• _About this exercise_
Copy out exactly the lines below that run from the one holding "rises stark through" to the one holding "uttering a silent word.", keeping both of those lines and no others.
_ _ _ _ _ _ _
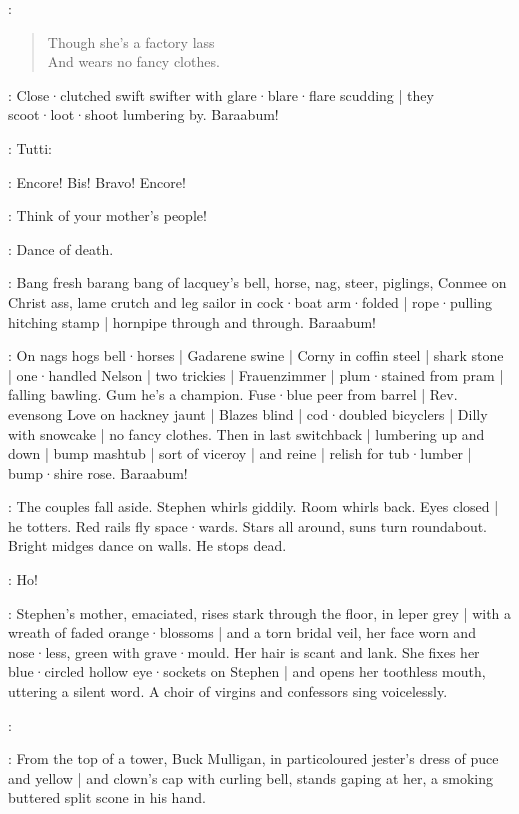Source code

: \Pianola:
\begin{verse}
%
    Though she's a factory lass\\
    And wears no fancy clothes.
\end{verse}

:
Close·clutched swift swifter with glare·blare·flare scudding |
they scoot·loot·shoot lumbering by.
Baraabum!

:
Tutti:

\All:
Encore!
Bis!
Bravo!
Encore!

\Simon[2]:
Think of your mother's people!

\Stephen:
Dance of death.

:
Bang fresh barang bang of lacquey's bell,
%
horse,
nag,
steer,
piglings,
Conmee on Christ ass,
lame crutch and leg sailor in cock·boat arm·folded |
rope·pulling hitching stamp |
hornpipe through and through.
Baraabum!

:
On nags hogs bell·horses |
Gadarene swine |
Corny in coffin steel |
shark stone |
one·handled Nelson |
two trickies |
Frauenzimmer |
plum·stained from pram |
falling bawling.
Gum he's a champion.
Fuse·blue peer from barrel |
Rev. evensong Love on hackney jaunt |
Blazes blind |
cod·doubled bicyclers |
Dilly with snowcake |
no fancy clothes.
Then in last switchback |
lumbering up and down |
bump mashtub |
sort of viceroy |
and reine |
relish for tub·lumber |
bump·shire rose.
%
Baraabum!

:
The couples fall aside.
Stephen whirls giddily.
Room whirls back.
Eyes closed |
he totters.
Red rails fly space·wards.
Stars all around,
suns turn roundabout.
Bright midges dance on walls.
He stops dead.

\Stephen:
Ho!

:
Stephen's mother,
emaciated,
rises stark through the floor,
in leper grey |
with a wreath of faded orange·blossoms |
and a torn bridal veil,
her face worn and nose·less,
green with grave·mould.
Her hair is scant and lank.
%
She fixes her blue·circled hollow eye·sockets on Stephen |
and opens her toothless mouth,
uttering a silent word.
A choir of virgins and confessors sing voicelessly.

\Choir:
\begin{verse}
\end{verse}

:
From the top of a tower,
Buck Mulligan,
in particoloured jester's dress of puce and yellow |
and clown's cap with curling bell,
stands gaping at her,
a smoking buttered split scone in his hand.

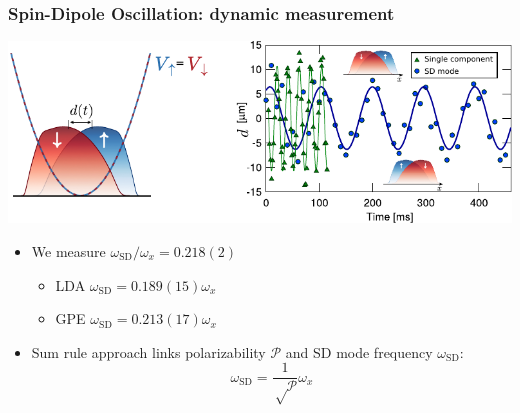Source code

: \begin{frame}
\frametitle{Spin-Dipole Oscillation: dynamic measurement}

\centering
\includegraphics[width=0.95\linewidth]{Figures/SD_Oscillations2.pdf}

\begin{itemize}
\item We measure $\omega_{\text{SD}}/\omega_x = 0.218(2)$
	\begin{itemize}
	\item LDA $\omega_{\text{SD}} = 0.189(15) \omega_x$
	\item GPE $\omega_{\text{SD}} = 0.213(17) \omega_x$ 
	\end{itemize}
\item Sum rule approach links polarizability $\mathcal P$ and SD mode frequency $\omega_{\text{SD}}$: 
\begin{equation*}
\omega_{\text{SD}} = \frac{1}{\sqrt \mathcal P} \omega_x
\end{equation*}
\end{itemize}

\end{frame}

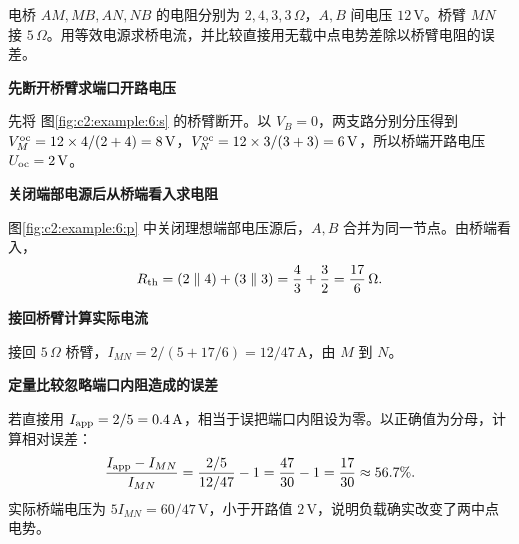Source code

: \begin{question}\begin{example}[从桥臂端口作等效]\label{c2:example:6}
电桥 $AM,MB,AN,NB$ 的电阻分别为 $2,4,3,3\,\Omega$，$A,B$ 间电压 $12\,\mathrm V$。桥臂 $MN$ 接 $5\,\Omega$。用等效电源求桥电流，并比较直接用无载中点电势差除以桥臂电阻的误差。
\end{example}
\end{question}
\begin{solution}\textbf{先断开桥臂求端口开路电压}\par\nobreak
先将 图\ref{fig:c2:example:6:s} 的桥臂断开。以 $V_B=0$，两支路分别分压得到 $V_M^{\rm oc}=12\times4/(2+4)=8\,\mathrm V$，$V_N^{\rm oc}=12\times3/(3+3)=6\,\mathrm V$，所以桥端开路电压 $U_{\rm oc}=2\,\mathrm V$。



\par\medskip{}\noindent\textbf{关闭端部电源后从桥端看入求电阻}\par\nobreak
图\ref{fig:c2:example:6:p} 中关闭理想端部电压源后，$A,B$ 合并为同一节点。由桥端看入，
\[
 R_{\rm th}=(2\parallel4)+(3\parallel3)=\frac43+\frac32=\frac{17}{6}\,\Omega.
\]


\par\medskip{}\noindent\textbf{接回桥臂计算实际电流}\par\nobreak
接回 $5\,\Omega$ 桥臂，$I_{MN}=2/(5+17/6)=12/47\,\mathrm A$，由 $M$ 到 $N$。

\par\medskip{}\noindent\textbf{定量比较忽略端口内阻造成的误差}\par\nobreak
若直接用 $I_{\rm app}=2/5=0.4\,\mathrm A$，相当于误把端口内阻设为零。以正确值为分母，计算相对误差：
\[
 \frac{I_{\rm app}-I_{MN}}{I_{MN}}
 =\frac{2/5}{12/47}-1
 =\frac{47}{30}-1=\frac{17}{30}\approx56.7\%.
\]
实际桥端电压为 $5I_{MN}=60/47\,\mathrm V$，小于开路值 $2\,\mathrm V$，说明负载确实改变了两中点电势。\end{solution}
_ _ _ _ _ _ _
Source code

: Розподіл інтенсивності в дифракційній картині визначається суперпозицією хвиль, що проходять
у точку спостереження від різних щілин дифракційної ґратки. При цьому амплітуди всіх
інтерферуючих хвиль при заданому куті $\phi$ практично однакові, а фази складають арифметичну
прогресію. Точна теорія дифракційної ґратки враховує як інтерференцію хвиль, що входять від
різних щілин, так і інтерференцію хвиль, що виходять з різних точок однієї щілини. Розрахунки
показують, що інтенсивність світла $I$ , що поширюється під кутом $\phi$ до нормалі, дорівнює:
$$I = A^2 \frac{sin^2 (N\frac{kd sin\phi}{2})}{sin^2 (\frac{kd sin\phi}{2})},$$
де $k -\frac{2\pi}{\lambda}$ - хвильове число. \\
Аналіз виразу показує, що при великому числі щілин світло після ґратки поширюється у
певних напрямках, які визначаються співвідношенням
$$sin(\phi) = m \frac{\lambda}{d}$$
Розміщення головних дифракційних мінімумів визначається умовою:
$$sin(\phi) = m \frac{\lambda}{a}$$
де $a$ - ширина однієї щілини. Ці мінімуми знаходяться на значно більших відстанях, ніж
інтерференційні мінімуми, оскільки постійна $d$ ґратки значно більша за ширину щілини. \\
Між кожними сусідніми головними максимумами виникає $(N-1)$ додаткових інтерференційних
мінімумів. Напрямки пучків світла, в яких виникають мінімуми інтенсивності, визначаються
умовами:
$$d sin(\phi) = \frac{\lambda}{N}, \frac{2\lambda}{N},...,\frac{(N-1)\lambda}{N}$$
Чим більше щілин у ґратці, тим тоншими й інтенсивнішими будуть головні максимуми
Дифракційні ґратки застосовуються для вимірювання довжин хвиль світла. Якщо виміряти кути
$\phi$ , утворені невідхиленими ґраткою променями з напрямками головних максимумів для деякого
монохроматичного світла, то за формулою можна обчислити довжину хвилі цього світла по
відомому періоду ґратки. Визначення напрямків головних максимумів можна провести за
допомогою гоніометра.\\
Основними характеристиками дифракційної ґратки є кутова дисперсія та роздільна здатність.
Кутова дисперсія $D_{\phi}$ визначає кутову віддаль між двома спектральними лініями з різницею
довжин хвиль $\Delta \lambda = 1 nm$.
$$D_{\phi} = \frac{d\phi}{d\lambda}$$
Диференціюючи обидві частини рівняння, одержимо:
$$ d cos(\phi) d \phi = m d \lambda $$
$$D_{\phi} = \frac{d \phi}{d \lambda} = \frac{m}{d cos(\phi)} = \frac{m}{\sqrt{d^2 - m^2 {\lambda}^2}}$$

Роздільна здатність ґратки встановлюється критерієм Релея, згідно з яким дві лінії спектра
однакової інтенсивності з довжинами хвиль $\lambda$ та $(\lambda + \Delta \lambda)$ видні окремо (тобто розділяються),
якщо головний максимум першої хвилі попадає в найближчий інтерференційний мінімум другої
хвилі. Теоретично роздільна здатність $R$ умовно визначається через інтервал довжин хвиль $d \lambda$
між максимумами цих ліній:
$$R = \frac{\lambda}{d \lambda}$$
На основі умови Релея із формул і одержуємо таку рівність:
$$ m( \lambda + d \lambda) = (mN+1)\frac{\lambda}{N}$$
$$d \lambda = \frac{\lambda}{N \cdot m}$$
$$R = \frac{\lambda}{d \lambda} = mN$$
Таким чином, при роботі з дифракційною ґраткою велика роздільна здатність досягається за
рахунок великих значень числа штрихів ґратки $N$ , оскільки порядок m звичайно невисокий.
_ _ _ _ _ _ _
• _Answer box_
rises stark through the floor,
in leper grey |
with a wreath of faded orange·blossoms |
and a torn bridal veil,
her face worn and nose·less,
green with grave·mould.
Her hair is scant and lank.
%
She fixes her blue·circled hollow eye·sockets on Stephen |
and opens her toothless mouth,
uttering a silent word.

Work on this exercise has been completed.